- **Problem**: What lines in the entries hold the string "Visual"? List them.

- **Records for the exercise**:

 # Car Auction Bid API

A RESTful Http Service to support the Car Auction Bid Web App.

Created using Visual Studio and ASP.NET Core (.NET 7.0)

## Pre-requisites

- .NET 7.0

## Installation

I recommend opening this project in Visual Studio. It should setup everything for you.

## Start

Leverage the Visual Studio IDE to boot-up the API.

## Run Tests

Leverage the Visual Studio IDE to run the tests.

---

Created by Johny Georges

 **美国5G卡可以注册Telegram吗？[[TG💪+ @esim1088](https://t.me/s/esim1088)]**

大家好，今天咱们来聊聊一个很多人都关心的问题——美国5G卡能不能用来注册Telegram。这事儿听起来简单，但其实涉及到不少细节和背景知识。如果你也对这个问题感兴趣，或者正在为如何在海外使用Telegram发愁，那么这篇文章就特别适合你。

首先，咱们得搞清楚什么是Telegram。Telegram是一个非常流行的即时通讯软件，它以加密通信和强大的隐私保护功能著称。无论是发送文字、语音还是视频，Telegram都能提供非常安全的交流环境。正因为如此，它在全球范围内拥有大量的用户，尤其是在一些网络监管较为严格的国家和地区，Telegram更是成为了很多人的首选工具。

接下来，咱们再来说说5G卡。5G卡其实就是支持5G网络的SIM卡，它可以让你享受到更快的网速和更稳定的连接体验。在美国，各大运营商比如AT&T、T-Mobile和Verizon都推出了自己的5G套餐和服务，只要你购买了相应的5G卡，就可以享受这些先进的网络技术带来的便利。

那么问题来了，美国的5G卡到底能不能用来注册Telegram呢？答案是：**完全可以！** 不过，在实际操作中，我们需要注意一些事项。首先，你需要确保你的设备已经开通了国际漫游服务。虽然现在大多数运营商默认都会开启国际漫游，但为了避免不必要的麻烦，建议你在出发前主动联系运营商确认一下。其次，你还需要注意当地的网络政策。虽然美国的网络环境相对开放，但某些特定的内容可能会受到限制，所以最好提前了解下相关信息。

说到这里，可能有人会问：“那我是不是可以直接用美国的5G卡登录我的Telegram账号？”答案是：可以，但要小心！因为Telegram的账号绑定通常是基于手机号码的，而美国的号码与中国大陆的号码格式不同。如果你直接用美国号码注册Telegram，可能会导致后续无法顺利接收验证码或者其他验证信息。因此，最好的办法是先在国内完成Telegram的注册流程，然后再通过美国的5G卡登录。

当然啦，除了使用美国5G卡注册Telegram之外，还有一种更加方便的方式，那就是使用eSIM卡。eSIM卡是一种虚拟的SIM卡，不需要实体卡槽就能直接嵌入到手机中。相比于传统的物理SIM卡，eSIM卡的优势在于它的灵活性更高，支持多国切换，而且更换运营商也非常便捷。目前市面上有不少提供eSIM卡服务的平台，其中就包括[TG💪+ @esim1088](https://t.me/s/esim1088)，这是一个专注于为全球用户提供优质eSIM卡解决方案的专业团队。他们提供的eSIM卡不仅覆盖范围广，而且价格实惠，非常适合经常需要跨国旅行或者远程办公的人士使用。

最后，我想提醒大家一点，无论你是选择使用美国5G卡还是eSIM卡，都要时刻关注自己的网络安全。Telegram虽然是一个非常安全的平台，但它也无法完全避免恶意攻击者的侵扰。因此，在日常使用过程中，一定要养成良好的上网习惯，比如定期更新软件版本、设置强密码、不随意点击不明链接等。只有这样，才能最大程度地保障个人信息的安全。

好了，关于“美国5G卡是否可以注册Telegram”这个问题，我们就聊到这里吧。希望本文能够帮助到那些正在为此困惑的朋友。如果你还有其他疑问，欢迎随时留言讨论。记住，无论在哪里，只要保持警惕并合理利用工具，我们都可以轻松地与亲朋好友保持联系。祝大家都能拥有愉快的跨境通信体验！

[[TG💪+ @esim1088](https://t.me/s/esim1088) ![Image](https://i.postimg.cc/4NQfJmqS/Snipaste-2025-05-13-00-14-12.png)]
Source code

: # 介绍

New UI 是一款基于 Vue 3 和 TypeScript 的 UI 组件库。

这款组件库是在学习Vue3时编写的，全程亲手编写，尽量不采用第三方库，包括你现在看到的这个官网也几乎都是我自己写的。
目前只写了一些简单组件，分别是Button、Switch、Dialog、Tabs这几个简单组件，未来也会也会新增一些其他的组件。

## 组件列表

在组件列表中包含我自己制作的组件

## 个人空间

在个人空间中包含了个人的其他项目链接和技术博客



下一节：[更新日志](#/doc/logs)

- **Task solution**:
Created using Visual Studio and ASP.NET Core (.NET 7.0)
I recommend opening this project in Visual Studio. It should setup everything for you.
Leverage the Visual Studio IDE to boot-up the API.
Leverage the Visual Studio IDE to run the tests.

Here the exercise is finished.